Film buffs recognize film bastards immediately - by their laugh. A psychologist knows why they all sound the same.

Even if you have no idea what a movie is about, you will immediately recognize the villains in it. Responsible for this is their laughter, which not only sounds nasty, but also gets through the audience's marrow.

That Joker, Cruella de Vil and Dr. Evil all sound the same despite all the differences, is no coincidence, as psychologist Jens Kjeldgaard-Christiansen from the Danish University of Aarhus writes in the Journal of Popular Culture.

The stereotypical laughter makes it immediately clear to every viewer that there is no other motive for the deeds of the villains than the pure lust for evil. It also underscores the wickedness of their intentions.

According to the psychologist, the baddie laugh makes sense from a narrative point of view.
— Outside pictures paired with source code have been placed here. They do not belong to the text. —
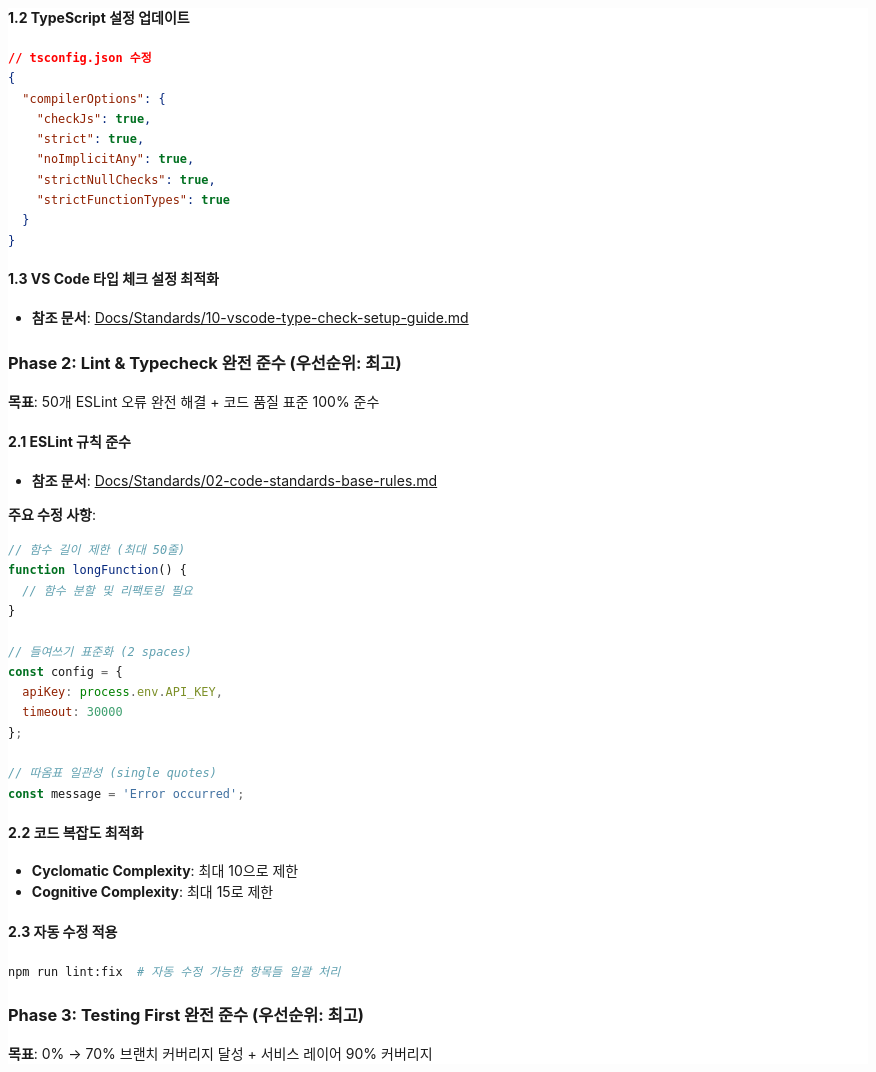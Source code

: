 #### 1.2 TypeScript 설정 업데이트
```json
// tsconfig.json 수정
{
  "compilerOptions": {
    "checkJs": true,
    "strict": true,
    "noImplicitAny": true,
    "strictNullChecks": true,
    "strictFunctionTypes": true
  }
}
```

#### 1.3 VS Code 타입 체크 설정 최적화
- **참조 문서**: [Docs/Standards/10-vscode-type-check-setup-guide.md](./Docs/Standards/10-vscode-type-check-setup-guide.md)

### Phase 2: Lint & Typecheck 완전 준수 (우선순위: 최고)
**목표**: 50개 ESLint 오류 완전 해결 + 코드 품질 표준 100% 준수

#### 2.1 ESLint 규칙 준수
- **참조 문서**: [Docs/Standards/02-code-standards-base-rules.md](./Docs/Standards/02-code-standards-base-rules.md)

**주요 수정 사항**:
```javascript
// 함수 길이 제한 (최대 50줄)
function longFunction() {
  // 함수 분할 및 리팩토링 필요
}

// 들여쓰기 표준화 (2 spaces)
const config = {
  apiKey: process.env.API_KEY,
  timeout: 30000
};

// 따옴표 일관성 (single quotes)
const message = 'Error occurred';
```

#### 2.2 코드 복잡도 최적화
- **Cyclomatic Complexity**: 최대 10으로 제한
- **Cognitive Complexity**: 최대 15로 제한

#### 2.3 자동 수정 적용
```bash
npm run lint:fix  # 자동 수정 가능한 항목들 일괄 처리
```

### Phase 3: Testing First 완전 준수 (우선순위: 최고)
**목표**: 0% → 70% 브랜치 커버리지 달성 + 서비스 레이어 90% 커버리지
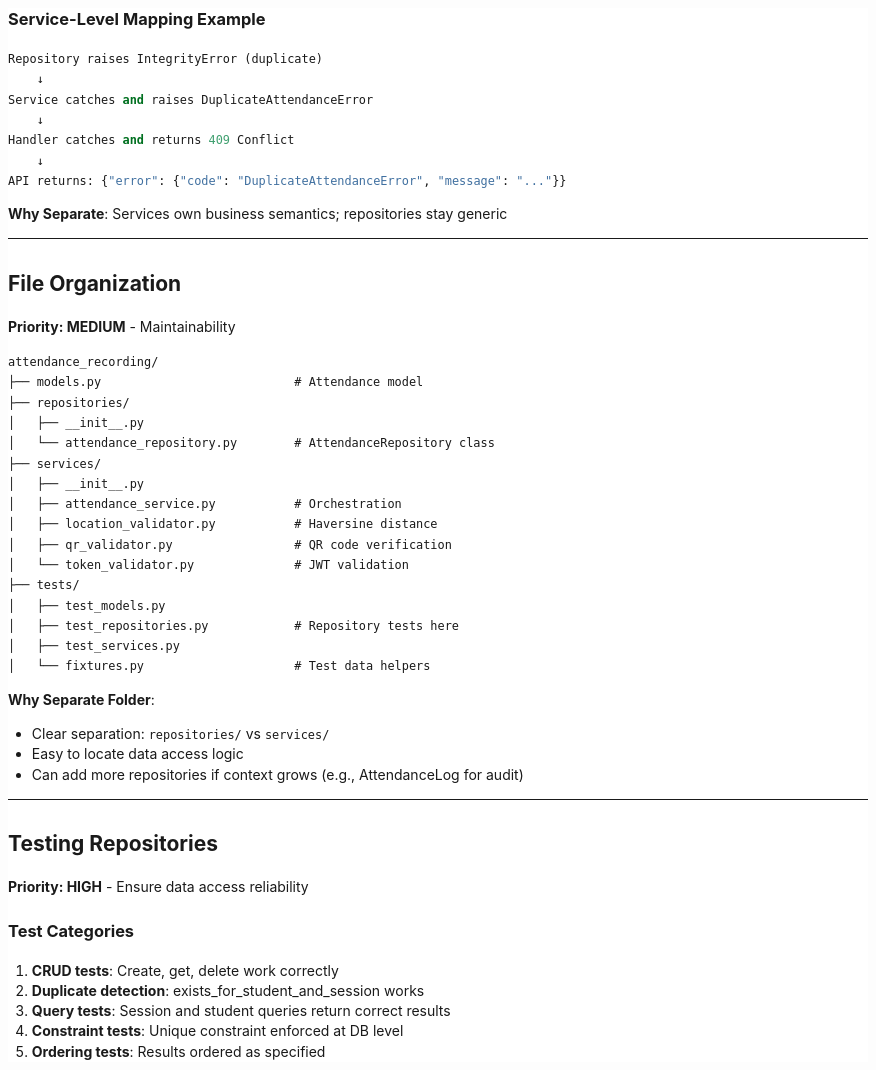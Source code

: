 ### Service-Level Mapping Example
```python
Repository raises IntegrityError (duplicate)
    ↓
Service catches and raises DuplicateAttendanceError
    ↓
Handler catches and returns 409 Conflict
    ↓
API returns: {"error": {"code": "DuplicateAttendanceError", "message": "..."}}
```

**Why Separate**: Services own business semantics; repositories stay generic

---

## File Organization

**Priority: MEDIUM** - Maintainability

```
attendance_recording/
├── models.py                           # Attendance model
├── repositories/
│   ├── __init__.py
│   └── attendance_repository.py        # AttendanceRepository class
├── services/
│   ├── __init__.py
│   ├── attendance_service.py           # Orchestration
│   ├── location_validator.py           # Haversine distance
│   ├── qr_validator.py                 # QR code verification
│   └── token_validator.py              # JWT validation
├── tests/
│   ├── test_models.py
│   ├── test_repositories.py            # Repository tests here
│   ├── test_services.py
│   └── fixtures.py                     # Test data helpers
```

**Why Separate Folder**:
- Clear separation: `repositories/` vs `services/`
- Easy to locate data access logic
- Can add more repositories if context grows (e.g., AttendanceLog for audit)

---

## Testing Repositories

**Priority: HIGH** - Ensure data access reliability

### Test Categories
1. **CRUD tests**: Create, get, delete work correctly
2. **Duplicate detection**: exists_for_student_and_session works
3. **Query tests**: Session and student queries return correct results
4. **Constraint tests**: Unique constraint enforced at DB level
5. **Ordering tests**: Results ordered as specified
So leave it in no doubt who is good and who is bad.

It also helps to free the viewer from moral scruples. This sometimes goes so far that he even wishes the villain death in the end.

According to Kjeldgaard-Christiansen, by the way, it's not the nasty laughter itself that disturbs the audience, but the negative context in which it takes place. In real life, on the other hand, laughter is typically associated with “good and pro-social interactions”.

Laughing as a stylistic device is not a Hollywood invention, as Orf.at quotes the psychologist. There are indications that "even in Greek tragedies villains broke out into hearty laughter at the damage inflicted on the heroes."

Nevertheless, the US film industry has contributed to the typical villainous laugh, according to Kjeldgaard-Christiansen: that a villain speaks out his plan and then laughs maliciously at it.